It is important to enable cache on the right set of disks. Whether you should enable disk caching on a premium disk or not will depend on the workload pattern that disk will be handling. Table below shows the default cache settings for OS and Data disks.

Disk type	Default cache setting
OS disk	ReadWrite
Data disk	ReadOnly

Following are the recommended disk cache settings for data disks,

Disk caching setting	recommendation on when to use this setting
None	Configure host-cache as None for write-only and write-heavy disks.
ReadOnly	Configure host-cache as ReadOnly for read-only and read-write disks.
ReadWrite	Configure host-cache as ReadWrite only if your application properly handles writing cached data to persistent disks when needed.

ReadOnly
By configuring ReadOnly caching on Premium Storage data disks, you can achieve low Read latency and get very high Read IOPS and Throughput for your application. This is due two reasons,

Reads performed from cache, which is on the VM memory and local SSD, are much faster than reads from the data disk, which is on the Azure blob storage.
Premium Storage does not count the Reads served from cache, towards the disk IOPS and Throughput. Therefore, your application is able to achieve higher total IOPS and Throughput.

ReadWrite
By default, the OS disks have ReadWrite caching enabled. We have recently added support for ReadWrite caching on data disks as well. If you are using ReadWrite caching, you must have a proper way to write the data from cache to persistent disks. For example, SQL Server handles writing cached data to the persistent storage disks on its own. Using ReadWrite cache with an application that does not handle persisting the required data can lead to data loss, if the VM crashes.

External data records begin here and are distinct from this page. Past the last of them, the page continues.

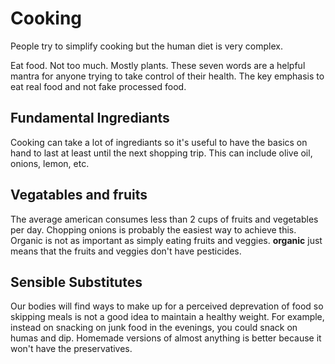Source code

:# Cooking

People try to simplify cooking but the human diet is very complex.

Eat food. Not too much. Mostly plants. These seven words are a helpful mantra for anyone trying to take control of their health. The key emphasis to eat real food and not fake processed food.

## Fundamental Ingrediants

Cooking can take a lot of ingrediants so it's useful to have the basics on hand to last at least until the next shopping trip. This can include olive oil, onions, lemon, etc.

## Vegatables and fruits

The average american consumes less than 2 cups of fruits and vegetables per day. Chopping onions is probably the easiest way to achieve this. Organic is not as important as simply eating fruits and veggies. **organic** just means that the fruits and veggies don't have pesticides.

## Sensible Substitutes

Our bodies will find ways to make up for a perceived deprevation of food so skipping meals is not a good idea to maintain a healthy weight. For example, instead on snacking on junk food in the evenings, you could snack on humas and dip. Homemade versions of almost anything is better because it won't have the preservatives.
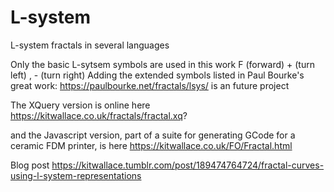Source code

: # L-system
L-system fractals in several languages

Only the basic L-sytsem symbols are used in this work F (forward) + (turn left) , - (turn right)   Adding the extended symbols listed in Paul Bourke's great work: https://paulbourke.net/fractals/lsys/ is an future project

The XQuery version is online here   https://kitwallace.co.uk/fractals/fractal.xq?

and the Javascript version, part of a suite for generating GCode  for  a ceramic FDM printer, is here https://kitwallace.co.uk/FO/Fractal.html

Blog post https://kitwallace.tumblr.com/post/189474764724/fractal-curves-using-l-system-representations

As an example, you can apply these guidelines to SQL Server running on Premium Storage by doing the following,

Configure “ReadOnly” cache on premium storage disks hosting data files.
a. The fast reads from cache lower the SQL Server query time since data pages are retrieved much faster from the cache compared to directly from the data disks.
b. Serving reads from cache, means there is additional Throughput available from premium data disks. SQL Server can use this additional Throughput towards retrieving more data pages and other operations like backup/restore, batch loads, and index rebuilds.
Configure “None” cache on premium storage disks hosting the log files.
a. Log files have primarily write-heavy operations. Therefore, they do not benefit from the ReadOnly cache.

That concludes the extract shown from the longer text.